Friday, 10 August 2018

Overestimating Costs & Underestimating Benefits

On a day when the socialist Tory Chancellor Philip Hammond wants yet more penalties for firms doing well and providing lots of value, I was reading in Bloomberg about how Amazon is going to create another 100,000 full time jobs in the United States over the next 18 months. Still not everyone at Bloomberg seems to understand economics, as this little remark shows:

"Amazon's move could do less to help the U.S. economy than is immediately apparent. Research groups have argued that the company kills more jobs than it creates because it has disrupted the traditional retail industry."

It's a peculiar concern because it misjudges how Americans become richer. When a natural monopoly like Amazon creates hundreds of thousands of jobs over its lifetime and kills other jobs in the process, it is following the principle of 'creative destruction' - making us richer by improving efficiency and increasing value.
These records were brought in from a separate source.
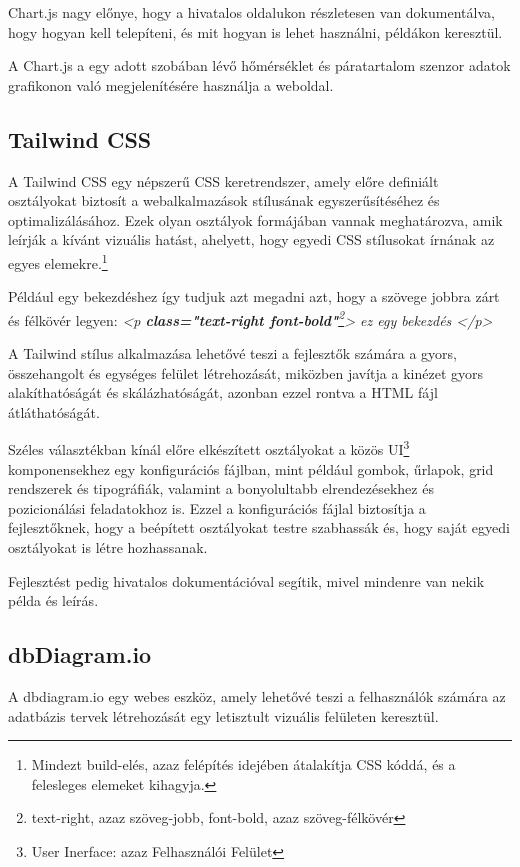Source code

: \documentclass[
]{thesis-ekf}
\theoremstyle{definition}
\theoremstyle{remark}
\begin{document}
	Chart.js nagy előnye, hogy a hivatalos oldalukon részletesen van dokumentálva, hogy hogyan kell telepíteni, és mit hogyan is lehet használni, példákon keresztül.
	
	A Chart.js a egy adott szobában lévő hőmérséklet és páratartalom szenzor adatok grafikonon való megjelenítésére használja a weboldal.
	
	\subsection{Tailwind CSS}\label{tailwind}
	A Tailwind CSS egy népszerű CSS keretrendszer, amely előre definiált osztályokat biztosít a webalkalmazások stílusának egyszerűsítéséhez és optimalizálásához. Ezek olyan osztályok formájában vannak meghatározva, amik leírják a kívánt vizuális hatást, ahelyett, hogy egyedi CSS stílusokat írnának az egyes elemekre.\footnote{Mindezt build-elés, azaz felépítés idejében átalakítja CSS kóddá, és a felesleges elemeket kihagyja.}
	
	Például egy bekezdéshez így tudjuk azt megadni azt, hogy a szövege jobbra zárt és félkövér legyen: \emph{<p \textbf{class="text-right font-bold"}\footnote{text-right, azaz szöveg-jobb, font-bold, azaz szöveg-félkövér}> ez egy bekezdés </p>}
	
	A Tailwind stílus alkalmazása lehetővé teszi a fejlesztők számára a gyors, összehangolt és egységes felület létrehozását, miközben javítja a kinézet gyors alakíthatóságát és skálázhatóságát, azonban ezzel rontva a HTML fájl átláthatóságát.
	
	Széles választékban kínál előre elkészített osztályokat a közös UI\footnote{User Inerface: azaz Felhasználói Felület} komponensekhez egy konfigurációs fájlban, mint például gombok, űrlapok, grid rendszerek és tipográfiák, valamint a bonyolultabb elrendezésekhez és pozicionálási feladatokhoz is. Ezzel a konfigurációs fájlal biztosítja a fejlesztőknek, hogy a beépített osztályokat testre szabhassák és, hogy saját egyedi osztályokat is létre hozhassanak. 
	
	Fejlesztést pedig hivatalos dokumentációval segítik, mivel mindenre van nekik példa és leírás.\cite{tailwind-docs}
	
	\subsection{dbDiagram.io}
	A dbdiagram.io egy webes eszköz, amely lehetővé teszi a felhasználók számára az adatbázis tervek létrehozását egy letisztult vizuális felületen keresztül. 
	
\end{document}
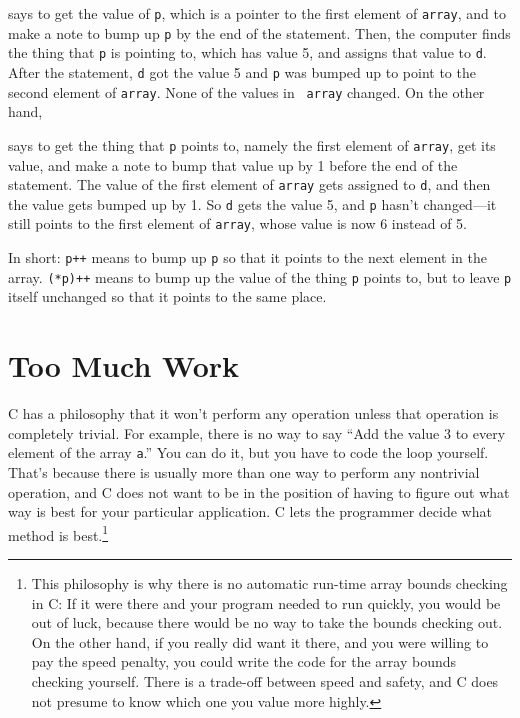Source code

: \begin{itemize}
\noindent says to get the value of {\tt p}, which is a pointer to the first
element of {\tt array}, and to make a note to bump up {\tt p} by the end
of the statement.  Then, the computer finds the thing that {\tt p} is
pointing to, which has value 5, and assigns that value to {\tt d}.
After the statement, {\tt d} got the value 5 and {\tt p} was bumped up
to point to the second element of {\tt array}.  None of the values in {\tt
array} changed.  On the other hand,

\begin{flushleft}
\verb% d = (*p)++;% 
\end{flushleft}

\noindent says to get the thing that {\tt p} points to, namely the first
element of {\tt array}, get its value, and make a note to bump that value
up by 1 before the end of the statement.  The value of the first element
of {\tt array} gets assigned to {\tt d}, and then the value gets bumped up
by 1.  So {\tt d} gets the value 5, and {\tt p} hasn't changed---it
still points to the first element of {\tt array}, whose value is now 6
instead of 5.

In short:  {\tt p++} means to bump up {\tt p} so that it points to the
next element in the array.  {\tt (*p)++} means to bump up the value of
the thing {\tt p} points to, but to leave {\tt p} itself unchanged so
that it points to the same place. 

\end{itemize}

\section{Too Much Work}

C has a philosophy that it won't perform any operation unless that
operation is completely trivial.  For example, there is no way to say
``Add the value 3 to every element of the array {\tt a}.''  You can do
it, but you have to code the loop yourself.  That's because there is
usually more than one way to perform any nontrivial operation, and C
does not want to be in the position of having to figure out what way is
best for your particular application.  C lets the programmer decide what
method is best.\footnote{This philosophy is why there is no automatic
run-time array bounds checking in C: If it were there and your program
needed to run quickly, you would be out of luck, because there would be
no way to take the bounds checking out.  On the other hand, if you
really did want it there, and you were willing to pay the speed penalty,
you could write the code for the array bounds checking yourself.  There
is a trade-off between speed and safety, and C does not presume to know
which one you value more highly.}  

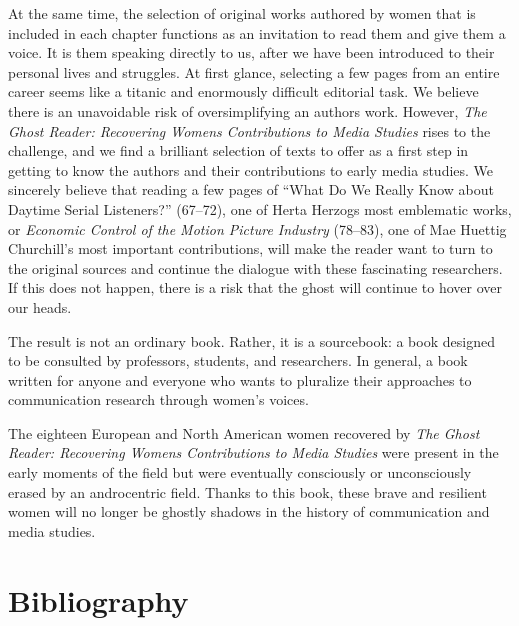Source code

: \documentclass{tufte-handout}
\begin{document}
 \enlargethispage{\baselineskip}

At the same time, the selection of original works authored by women that
is included in each chapter functions as an invitation to read them and
give them a voice. It is them speaking directly to us, after we have
been introduced to their personal lives and struggles. At first glance,
selecting a few pages from an entire career seems like a titanic and
enormously difficult editorial task. We believe there is an unavoidable
risk of oversimplifying an author\textquotesingle s work. However,
\emph{The Ghost Reader: Recovering Women\textquotesingle s Contributions
to Media Studies} rises to the challenge, and we find a brilliant
selection of texts to offer as a first step in getting to know the
authors and their contributions to early media studies. We sincerely
believe that reading a few pages of ``What Do We Really Know about
Daytime Serial Listeners?'' (67--72), one of Herta
Herzog\textquotesingle s most emblematic works, or \emph{Economic
Control of the Motion Picture Industry} (78--83), one of Mae Huettig
Churchill's most important contributions, will make the reader want to
turn to the original sources and continue the dialogue with these
fascinating researchers. If this does not happen, there is a risk that
the ghost will continue to hover over our heads.

The result is not an ordinary book. Rather, it is a sourcebook: a book
designed to be consulted by professors, students, and researchers. In
general, a book written for anyone and everyone who wants to pluralize
their approaches to communication research through women's voices.

\newpage The eighteen European and North American women recovered by \emph{The
Ghost Reader: Recovering Women\textquotesingle s Contributions to Media
Studies} were present in the early moments of the field but were
eventually consciously or unconsciously erased by an androcentric field.
Thanks to this book, these brave and resilient women will no longer be
ghostly shadows in the history of communication and media studies.




\section{Bibliography}\label{bibliography}
\end{document}

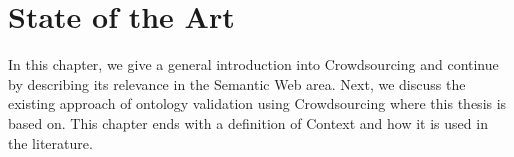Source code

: \chapter{State of the Art}\label{chap:state_of_the_art}
In this chapter, we give a general introduction into Crowdsourcing and continue by describing its relevance in the Semantic Web area. Next, we discuss the existing approach of ontology validation using Crowdsourcing where this thesis is based on. This chapter ends with a definition of Context and how it is used in the literature.











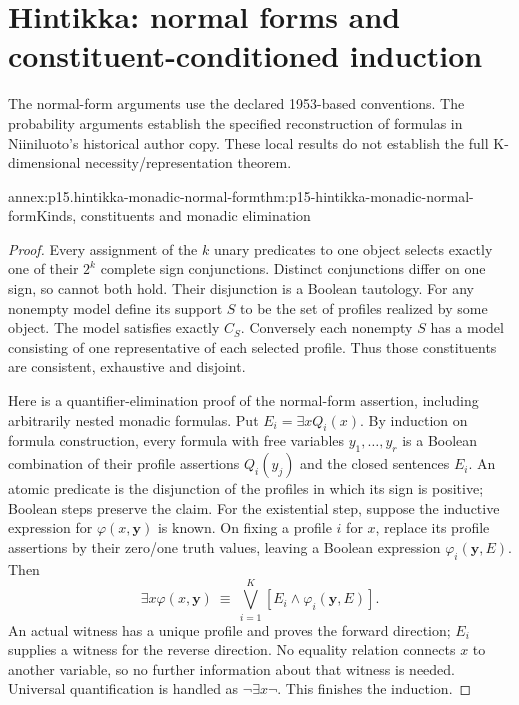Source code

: \section{Hintikka: normal forms and constituent-conditioned induction}
\label{sec:annex-p15-hintikka-inductive-logic}

The normal-form arguments use the declared 1953-based conventions.
The probability arguments establish the specified reconstruction of
formulas in Niiniluoto's historical author copy. These local results do
not establish the full K-dimensional necessity/representation theorem.

\begin{annexitem}{annex:p15.hintikka-monadic-normal-form}{thm:p15-hintikka-monadic-normal-form}{Kinds, constituents and monadic elimination}
\begin{proof}
Every assignment of the \(k\) unary predicates to one object selects
exactly one of their \(2^k\) complete sign conjunctions. Distinct
conjunctions differ on one sign, so cannot both hold. Their disjunction
is a Boolean tautology. For any nonempty model define its support
\(S\) to be the set of profiles realized by some object. The model
satisfies exactly \(C_S\). Conversely each nonempty \(S\) has a
model consisting of one representative of each selected profile.
Thus those constituents are consistent, exhaustive and disjoint.

Here is a quantifier-elimination proof of the normal-form assertion,
including arbitrarily nested monadic formulas. Put
\(E_i=\exists x Q_i(x)\). By induction on formula construction,
every formula with free variables \(y_1,\ldots,y_r\) is a Boolean
combination of their profile assertions \(Q_i(y_j)\) and the closed
sentences \(E_i\). An atomic predicate is the disjunction of the
profiles in which its sign is positive; Boolean steps preserve the
claim. For the existential step, suppose the inductive expression for
\(\varphi(x,\boldsymbol y)\) is known. On fixing a profile \(i\)
for \(x\), replace its profile assertions by their zero/one truth
values, leaving a Boolean expression \(\varphi_i(\boldsymbol y,E)\).
Then
\[
 \exists x\varphi(x,\boldsymbol y)
 \ \equiv\ \bigvee_{i=1}^K
       [E_i\land\varphi_i(\boldsymbol y,E)].
\]
An actual witness has a unique profile and proves the forward direction;
\(E_i\) supplies a witness for the reverse direction. No equality
relation connects \(x\) to another variable, so no further information
about that witness is needed. Universal quantification is handled as
\(\neg\exists x\neg\). This finishes the induction.


\end{proof}
\end{annexitem}
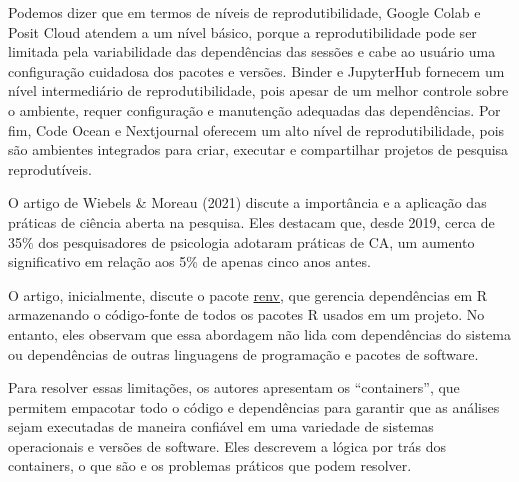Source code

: \documentclass[
  a4paper,
]{book}
\begin{document}
Podemos dizer que em termos de níveis de reprodutibilidade, Google Colab
e Posit Cloud atendem a um nível básico, porque a reprodutibilidade pode
ser limitada pela variabilidade das dependências das sessões e cabe ao
usuário uma configuração cuidadosa dos pacotes e versões. Binder e
JupyterHub fornecem um nível intermediário de reprodutibilidade, pois
apesar de um melhor controle sobre o ambiente, requer configuração e
manutenção adequadas das dependências. Por fim, Code Ocean e Nextjournal
oferecem um alto nível de reprodutibilidade, pois são ambientes
integrados para criar, executar e compartilhar projetos de pesquisa
reprodutíveis.

\begin{tcolorbox}[enhanced jigsaw, leftrule=.75mm, colframe=quarto-callout-note-color-frame, left=2mm, toprule=.15mm, titlerule=0mm, bottomrule=.15mm, toptitle=1mm, opacityback=0, coltitle=black, colback=white, breakable, title=\textcolor{quarto-callout-note-color}{\faInfo}\hspace{0.5em}{\emph{Leveraging Containers for Reproducible Psychological Research}
(Tip~\ref{tip-prompt})}, opacitybacktitle=0.6, arc=.35mm, bottomtitle=1mm, rightrule=.15mm, colbacktitle=quarto-callout-note-color!10!white]

O artigo de Wiebels \& Moreau (2021) discute a importância e a aplicação
das práticas de ciência aberta na pesquisa. Eles destacam que, desde
2019, cerca de 35\% dos pesquisadores de psicologia adotaram práticas de
CA, um aumento significativo em relação aos 5\% de apenas cinco anos
antes.\vspace{0.5em}

O artigo, inicialmente, discute o pacote
\href{https://rstudio.github.io/renv/articles/renv.html}{renv}, que
gerencia dependências em R armazenando o código-fonte de todos os
pacotes R usados em um projeto. No entanto, eles observam que essa
abordagem não lida com dependências do sistema ou dependências de outras
linguagens de programação e pacotes de software.\vspace{0.5em}

Para resolver essas limitações, os autores apresentam os ``containers'',
que permitem empacotar todo o código e dependências para garantir que as
análises sejam executadas de maneira confiável em uma variedade de
sistemas operacionais e versões de software. Eles descrevem a lógica por
trás dos containers, o que são e os problemas práticos que podem
resolver.\vspace{0.5em}


\end{tcolorbox}
\end{document}
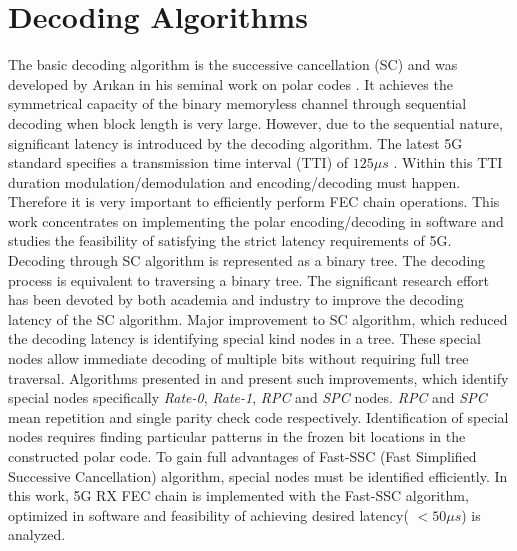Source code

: 
\section{Decoding Algorithms}
The basic decoding algorithm is the successive cancellation (SC) and was developed by Ar\i kan in his seminal work on polar codes \cite{Arikan}. It achieves the symmetrical capacity of the binary memoryless channel through sequential decoding when block length is very large. However, due to the sequential nature, significant latency is introduced by the decoding algorithm. The latest 5G standard specifies a transmission time interval (TTI) of $125 \mu s$ \cite{5G_TTI}. Within this TTI duration modulation/demodulation and encoding/decoding must happen. Therefore it is very important to efficiently perform FEC chain operations. This work concentrates on implementing the polar encoding/decoding in software and studies the feasibility of satisfying the strict latency requirements of 5G. Decoding through SC algorithm is represented as a binary tree. The decoding process is equivalent to traversing a binary tree. The significant research effort has been devoted by both academia and industry to improve the decoding latency of the SC algorithm. Major improvement to SC algorithm, which reduced the decoding latency is identifying special kind nodes in a tree. These special nodes allow immediate decoding of multiple bits without requiring full tree traversal. Algorithms presented in \cite{SSC} and \cite{fastSSC} present such improvements, which identify special nodes specifically \textit{Rate-0}, \textit{Rate-1}, \textit{RPC} and \textit{SPC} nodes. \textit{RPC} and \textit{SPC} mean repetition and single parity check code respectively. Identification of special nodes requires finding particular patterns in the frozen bit locations in the constructed polar code. To gain full advantages of Fast-SSC (Fast Simplified Successive Cancellation) algorithm, special nodes must be identified efficiently. In this work, 5G RX FEC chain is implemented with the Fast-SSC algorithm, optimized in software and feasibility of achieving desired latency( $< 50\mu s$) is analyzed.


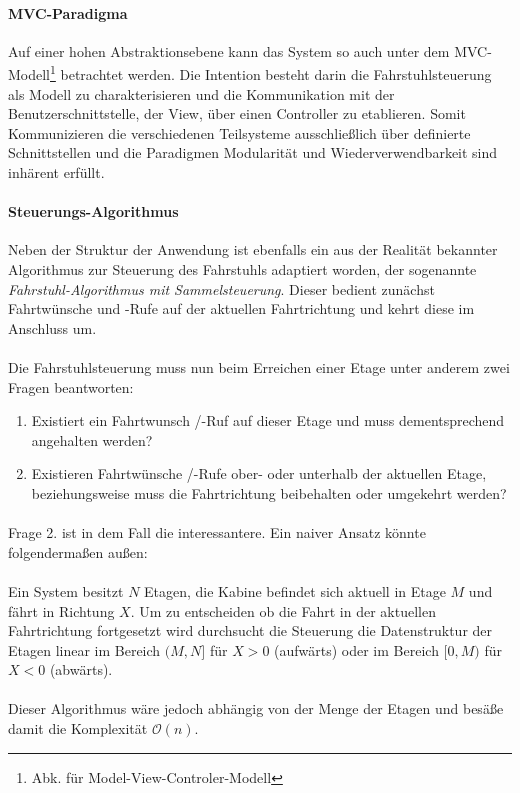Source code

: \paragraph{MVC-Paradigma}
Auf einer hohen Abstraktionsebene kann das System so auch unter dem MVC-Modell\footnote{Abk. für Model-View-Controler-Modell} betrachtet werden.
Die Intention besteht darin die Fahrstuhlsteuerung als Modell zu charakterisieren und die Kommunikation mit der Benutzerschnittstelle, der View, über einen Controller zu etablieren.
Somit Kommunizieren die verschiedenen Teilsysteme ausschließlich über definierte Schnittstellen und die Paradigmen Modularität und Wiederverwendbarkeit sind inhärent erfüllt.

\paragraph{Steuerungs-Algorithmus}
Neben der Struktur der Anwendung ist ebenfalls ein aus der Realität bekannter Algorithmus zur Steuerung des Fahrstuhls adaptiert worden, der sogenannte \textit{Fahrstuhl-Algorithmus mit Sammelsteuerung}\cite{wiki_elev}.
Dieser bedient zunächst Fahrtwünsche und -Rufe auf der aktuellen Fahrtrichtung und kehrt diese im Anschluss um.

\paragraph{}
Die Fahrstuhlsteuerung muss nun beim Erreichen einer Etage unter anderem zwei Fragen beantworten:

\begin{enumerate}
	\item Existiert ein Fahrtwunsch /-Ruf auf dieser Etage und muss dementsprechend angehalten werden?
	\item Existieren Fahrtwünsche /-Rufe ober- oder unterhalb der aktuellen Etage, beziehungsweise muss die Fahrtrichtung beibehalten oder umgekehrt werden?
\end{enumerate}

\paragraph{}
Frage 2. ist in dem Fall die interessantere.
Ein naiver Ansatz könnte folgendermaßen außen:\\ \\ Ein System besitzt $N$ Etagen, die Kabine befindet sich aktuell in Etage $M$ und fährt in Richtung $X$.
Um zu entscheiden ob die Fahrt in der aktuellen Fahrtrichtung fortgesetzt wird durchsucht die Steuerung die Datenstruktur der Etagen linear im Bereich $(M,N]$ für $X>0$ (aufwärts) oder im Bereich $[0,M)$ für $X<0$ (abwärts).\\\\
Dieser Algorithmus wäre jedoch abhängig von der Menge der Etagen und besäße damit die Komplexität $\mathcal{O}(n)$.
A new company that creates a natural monopoly by doing what it does well in spite of competition is analogous to a new technology - enriching us by doing more for less work. Jobs are the cost of doing something, not the benefit of doing something - that's why we have to pay people to do those jobs. Getting more benefits for less work makes us richer, not just intrinsically, but extrinsically too, as it frees up labour resources to go and produce other things to increase our consumption potential.